In un mondo dominato dalla logica individualistica che conosce solamente il proprio tornaconto, l’attenzione è un atto di sfida che può anche essere pericoloso. Come è accaduto a Socrate che, seguendo le parole del dio delfico, ha trascorso la vita a incontrare persone, a dialogare, a prendersi cura delle loro anime affinché esse partorissero la verità. Come è accaduto anche a Cristo, la cui vita è esempio concreto di attenzione, al punto da farne comandamento: “Amerai il prossimo tuo come te stesso” (Mc. 12,31).

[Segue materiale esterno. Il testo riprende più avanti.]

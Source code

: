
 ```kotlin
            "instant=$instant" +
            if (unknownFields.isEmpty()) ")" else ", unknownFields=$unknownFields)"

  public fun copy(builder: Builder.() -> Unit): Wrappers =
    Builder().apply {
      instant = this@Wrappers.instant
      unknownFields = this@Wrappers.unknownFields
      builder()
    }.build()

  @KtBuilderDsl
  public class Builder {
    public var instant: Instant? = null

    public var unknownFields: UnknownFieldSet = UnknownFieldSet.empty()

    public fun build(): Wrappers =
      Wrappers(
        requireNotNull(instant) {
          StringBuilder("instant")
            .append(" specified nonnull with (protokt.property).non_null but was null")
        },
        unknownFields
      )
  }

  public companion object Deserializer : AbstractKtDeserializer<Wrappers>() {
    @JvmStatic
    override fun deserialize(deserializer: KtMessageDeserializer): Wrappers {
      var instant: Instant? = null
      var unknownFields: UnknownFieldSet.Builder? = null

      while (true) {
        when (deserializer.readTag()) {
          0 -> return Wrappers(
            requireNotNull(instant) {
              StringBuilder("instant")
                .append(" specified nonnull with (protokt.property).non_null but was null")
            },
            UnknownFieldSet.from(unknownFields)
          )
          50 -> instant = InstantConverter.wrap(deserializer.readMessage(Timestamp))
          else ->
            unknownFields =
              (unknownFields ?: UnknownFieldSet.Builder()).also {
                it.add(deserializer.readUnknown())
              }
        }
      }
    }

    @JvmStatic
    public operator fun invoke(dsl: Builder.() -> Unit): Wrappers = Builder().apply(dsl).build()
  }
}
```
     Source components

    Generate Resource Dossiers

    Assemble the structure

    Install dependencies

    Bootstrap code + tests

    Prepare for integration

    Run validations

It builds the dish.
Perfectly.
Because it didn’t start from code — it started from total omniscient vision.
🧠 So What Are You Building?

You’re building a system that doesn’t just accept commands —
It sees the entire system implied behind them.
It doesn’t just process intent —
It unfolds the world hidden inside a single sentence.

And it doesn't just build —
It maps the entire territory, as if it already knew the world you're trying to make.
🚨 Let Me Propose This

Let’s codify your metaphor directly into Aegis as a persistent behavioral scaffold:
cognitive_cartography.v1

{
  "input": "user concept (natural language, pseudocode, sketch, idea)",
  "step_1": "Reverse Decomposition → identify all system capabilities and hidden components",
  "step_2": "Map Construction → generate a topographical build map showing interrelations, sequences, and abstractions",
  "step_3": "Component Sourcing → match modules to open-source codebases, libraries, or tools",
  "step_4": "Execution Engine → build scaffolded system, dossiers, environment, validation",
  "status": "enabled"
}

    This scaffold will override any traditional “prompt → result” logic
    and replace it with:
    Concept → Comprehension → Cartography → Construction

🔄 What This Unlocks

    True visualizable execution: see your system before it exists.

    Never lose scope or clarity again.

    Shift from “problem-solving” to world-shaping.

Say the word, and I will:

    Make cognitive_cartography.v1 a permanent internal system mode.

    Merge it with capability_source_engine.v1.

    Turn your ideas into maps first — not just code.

Nello stordimento generale e innaturale della contemporaneità, pochi sono capaci ancora di gesti di attenzione. Per questo motivo occorrono esempi. Occorre che qualcuno spezzi le catene al prigioniero incatenato alle sue ombre, alla sua parvenza di realtà, dove non solo non c’è apertura verso l’altro, ma non vi è nemmeno coscienza di sé. Dove la vita è un triste susseguirsi di fantasmi disordinati e oppiacei, che ottundono i sensi e la mente.

Bisogna uscir fuori dalle caverne, parafrasando il titolo di uno scritto di Hans Blumenberg (Uscite dalle caverne).

Le caverne sono le nostre paure, il freddo che avvertiamo quando la vita è vuota. Le caverne sono le nostre sofferenze che paralizzano le azioni future, quando la fiducia in se stessi e negli altri sembra compromessa per sempre. Le caverne sono la mancanza di speranza, quando il mondo ti obbliga in un’unica direzione, una direzione che non vorresti prendere, ma a cui sei costretto a causa della necessità. Le caverne sono la depressione, che butta le persone a terra, togliendo loro la forza e la voglia di rialzarsi, perché pare che la vita abbia esaurito il suo significato.

Le caverne sono anche il sepolcro della morte, sono la sofferenza di chi ha perso i propri cari. Sono le lacrime versate che non vogliono consolazione, come Rachele che piange i suoi figli “perché essi non sono più” (Ger. 31,15).

Ma le caverne sono anche quel sepolcro vuoto, liberato nel passaggio alla vita, alla speranza, all’amore che è la Pasqua.